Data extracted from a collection
^^^^

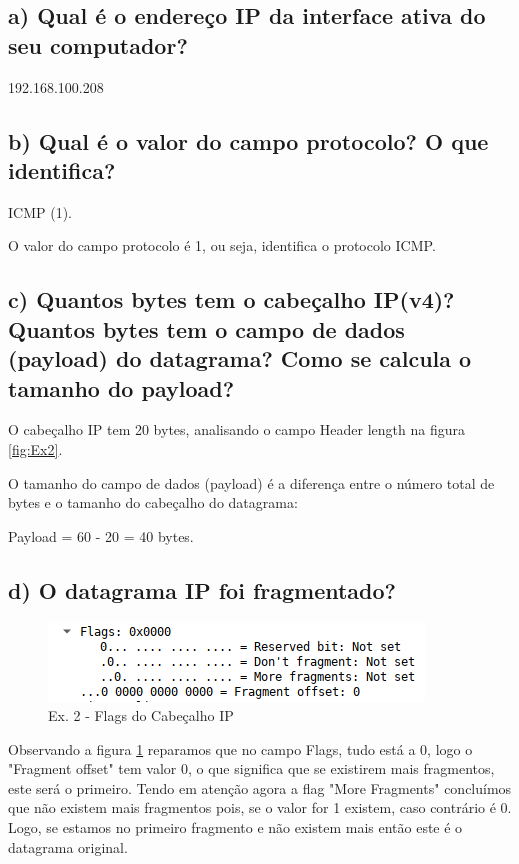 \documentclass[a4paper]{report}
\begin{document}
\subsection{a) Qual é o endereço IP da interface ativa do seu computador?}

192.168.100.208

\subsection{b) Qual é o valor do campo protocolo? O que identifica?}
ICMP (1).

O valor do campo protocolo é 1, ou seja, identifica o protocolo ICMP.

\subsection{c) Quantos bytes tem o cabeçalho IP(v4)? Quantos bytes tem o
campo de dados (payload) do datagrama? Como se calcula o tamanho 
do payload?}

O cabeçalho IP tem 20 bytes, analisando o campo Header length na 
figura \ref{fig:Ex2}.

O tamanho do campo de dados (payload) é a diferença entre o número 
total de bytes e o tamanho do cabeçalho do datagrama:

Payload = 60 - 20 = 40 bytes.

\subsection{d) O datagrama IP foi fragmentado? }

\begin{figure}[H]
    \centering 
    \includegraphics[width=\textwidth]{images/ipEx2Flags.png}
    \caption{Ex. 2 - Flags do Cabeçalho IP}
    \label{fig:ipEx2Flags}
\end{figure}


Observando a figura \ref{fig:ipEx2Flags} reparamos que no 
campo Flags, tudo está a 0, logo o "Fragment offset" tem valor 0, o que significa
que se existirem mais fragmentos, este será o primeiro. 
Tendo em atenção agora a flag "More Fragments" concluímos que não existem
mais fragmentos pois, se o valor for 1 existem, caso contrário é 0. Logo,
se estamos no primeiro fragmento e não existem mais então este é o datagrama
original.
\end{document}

^^^^

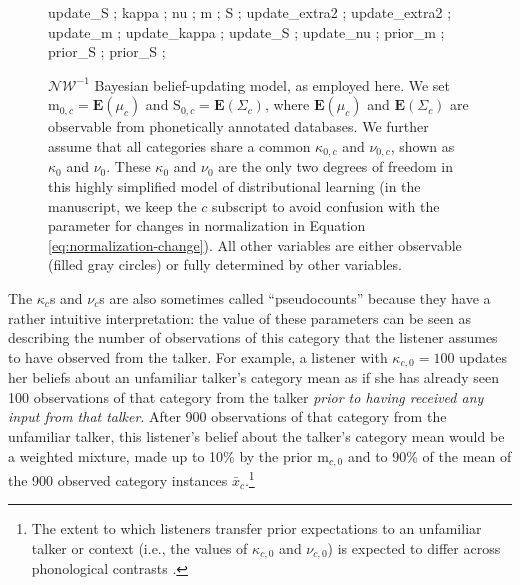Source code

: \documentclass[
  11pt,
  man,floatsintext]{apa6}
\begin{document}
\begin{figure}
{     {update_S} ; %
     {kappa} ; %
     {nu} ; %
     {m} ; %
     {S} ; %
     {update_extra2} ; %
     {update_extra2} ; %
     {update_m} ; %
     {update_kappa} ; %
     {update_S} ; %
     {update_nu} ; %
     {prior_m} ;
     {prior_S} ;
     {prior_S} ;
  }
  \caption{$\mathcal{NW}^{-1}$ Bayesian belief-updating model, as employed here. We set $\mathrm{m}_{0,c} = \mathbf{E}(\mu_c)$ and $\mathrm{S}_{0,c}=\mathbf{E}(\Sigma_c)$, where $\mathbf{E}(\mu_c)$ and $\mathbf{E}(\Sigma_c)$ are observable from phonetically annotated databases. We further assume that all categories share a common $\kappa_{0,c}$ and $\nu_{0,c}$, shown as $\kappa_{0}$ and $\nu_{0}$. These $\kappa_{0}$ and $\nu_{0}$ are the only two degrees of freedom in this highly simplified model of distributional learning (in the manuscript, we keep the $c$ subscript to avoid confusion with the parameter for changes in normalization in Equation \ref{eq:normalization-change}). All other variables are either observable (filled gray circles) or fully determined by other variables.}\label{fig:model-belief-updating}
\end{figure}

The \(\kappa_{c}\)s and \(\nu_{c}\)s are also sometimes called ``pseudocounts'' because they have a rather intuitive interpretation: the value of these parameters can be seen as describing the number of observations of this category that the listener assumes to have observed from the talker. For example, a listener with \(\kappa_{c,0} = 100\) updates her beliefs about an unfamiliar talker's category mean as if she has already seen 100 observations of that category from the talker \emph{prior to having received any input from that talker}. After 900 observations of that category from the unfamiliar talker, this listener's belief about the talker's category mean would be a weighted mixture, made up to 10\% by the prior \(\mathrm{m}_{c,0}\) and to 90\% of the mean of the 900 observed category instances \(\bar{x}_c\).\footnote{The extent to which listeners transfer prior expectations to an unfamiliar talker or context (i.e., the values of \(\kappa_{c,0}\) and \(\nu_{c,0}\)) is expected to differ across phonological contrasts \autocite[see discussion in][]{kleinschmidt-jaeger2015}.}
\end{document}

^^^^

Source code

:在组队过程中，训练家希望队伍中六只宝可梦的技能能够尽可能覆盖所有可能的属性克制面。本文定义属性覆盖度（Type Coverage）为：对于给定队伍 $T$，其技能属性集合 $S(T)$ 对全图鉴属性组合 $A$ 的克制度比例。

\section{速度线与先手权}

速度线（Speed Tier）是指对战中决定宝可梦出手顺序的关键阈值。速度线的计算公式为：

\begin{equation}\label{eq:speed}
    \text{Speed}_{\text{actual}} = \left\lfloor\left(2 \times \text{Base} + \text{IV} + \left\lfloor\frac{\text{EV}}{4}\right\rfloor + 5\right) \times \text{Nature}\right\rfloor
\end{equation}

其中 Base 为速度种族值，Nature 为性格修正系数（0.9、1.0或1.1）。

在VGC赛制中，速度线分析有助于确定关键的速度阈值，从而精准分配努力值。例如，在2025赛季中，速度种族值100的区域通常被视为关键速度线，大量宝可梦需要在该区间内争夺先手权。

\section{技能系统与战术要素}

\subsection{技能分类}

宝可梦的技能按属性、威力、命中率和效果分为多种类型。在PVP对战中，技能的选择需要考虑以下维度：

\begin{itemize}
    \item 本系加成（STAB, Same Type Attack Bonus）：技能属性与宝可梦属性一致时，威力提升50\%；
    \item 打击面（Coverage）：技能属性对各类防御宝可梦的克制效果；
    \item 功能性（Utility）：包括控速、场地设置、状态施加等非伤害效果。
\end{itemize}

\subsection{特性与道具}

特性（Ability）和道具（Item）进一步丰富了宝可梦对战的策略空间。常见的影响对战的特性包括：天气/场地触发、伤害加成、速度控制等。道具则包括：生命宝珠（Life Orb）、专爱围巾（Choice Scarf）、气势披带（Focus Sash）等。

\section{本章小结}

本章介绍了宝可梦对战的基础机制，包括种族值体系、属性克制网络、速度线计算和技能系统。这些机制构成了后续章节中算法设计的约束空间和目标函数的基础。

^^^^

TASK DIRECTIONS
Which of the lines above hold the word "figure"? Copy each one.

ANSWER TO THIS PROBLEM
\begin{figure}[H]
\end{figure}
\begin{figure}
\end{figure}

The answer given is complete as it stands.